Cuando mi hijo de 16 años se ofreció a pasar el verano cuidando de su abuela discapacitada, pensé que por fin había cambiado. Pero una noche, una aterradora llamada de mi madre echó por tierra esa esperanza.
“¡Por favor, ven a salvarme de él!”, susurró la voz de mi madre a través del teléfono, apenas sin aliento.

Sus palabras estaban cargadas de miedo, un tono que nunca había oído de ella. Se me hizo un nudo en el estómago. Antes de que pudiera responder, la línea se cortó.
Me quedé mirando el teléfono, con una mezcla de incredulidad y conmoción. Mi madre, fuerte y ferozmente independiente, estaba asustada. Y yo sabía exactamente quién era “él”.

Mi hijo siempre había sido difícil de manejar, pero últimamente había cruzado nuevos límites. A los dieciséis años, ponía a prueba todos los límites que encontraba. Rebelde, testarudo, una tormenta andante de actitud y desafío.
Le recordaba volviendo a casa del colegio, bajándose la mochila con una sonrisa que no reconocía. “Estaba pensando en ir a casa de la abuela este verano”, me había dicho. “Siempre dices que le vendría bien más compañía.
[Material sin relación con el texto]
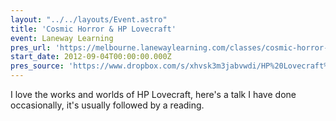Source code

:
 ```yaml
---
layout: "../../layouts/Event.astro"
title: 'Cosmic Horror & HP Lovecraft'
event: Laneway Learning
pres_url: 'https://melbourne.lanewaylearning.com/classes/cosmic-horror-and-hp-lovecraft-2/'
start_date: 2012-09-04T00:00:00.000Z
pres_source: 'https://www.dropbox.com/s/xhvsk3m3jabvwdi/HP%20Lovecraft%2C%20Laneway%20Learning.pptx?dl=0'
---
```


I love the works and worlds of HP Lovecraft, here's a talk I have done occasionally, it's usually followed by a reading.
Podría echarle un ojo”.

Mi primera reacción fue de sorpresa y un poco de orgullo. Quizá estaba pasando página, haciéndose responsable. Pero al mirar hacia atrás, mientras avanzaba a toda velocidad por la oscura autopista, sus palabras me molestaron como no lo habían hecho antes.
Parpadeé sorprendida. “¿Quieres… quedarte con la abuela? Normalmente estás deseando salir de allí”.
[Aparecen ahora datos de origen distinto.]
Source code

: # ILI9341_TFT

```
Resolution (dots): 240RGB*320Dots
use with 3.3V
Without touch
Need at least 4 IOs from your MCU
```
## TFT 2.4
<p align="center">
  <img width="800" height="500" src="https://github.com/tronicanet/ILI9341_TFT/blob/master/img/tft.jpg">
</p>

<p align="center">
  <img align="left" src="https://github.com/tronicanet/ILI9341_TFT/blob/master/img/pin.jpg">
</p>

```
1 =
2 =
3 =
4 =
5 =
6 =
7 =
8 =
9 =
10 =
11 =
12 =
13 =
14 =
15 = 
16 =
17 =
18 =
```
“Ayudaré a cuidarla”, dijo. “Incluso podrías dejar que se fuera la cuidadora, mamá. Ahorrar algo de dinero, ¿sabes?”
Cuanto más conducía, más piezas de nuestras recientes conversaciones se encajaban en mi mente, formando una imagen que no me gustaba.
“La gente cambia”, se había encogido de hombros con una extraña sonrisa. Luego me miró con una media sonrisa. “Quiero decir que ahora soy casi un hombre, ¿no?”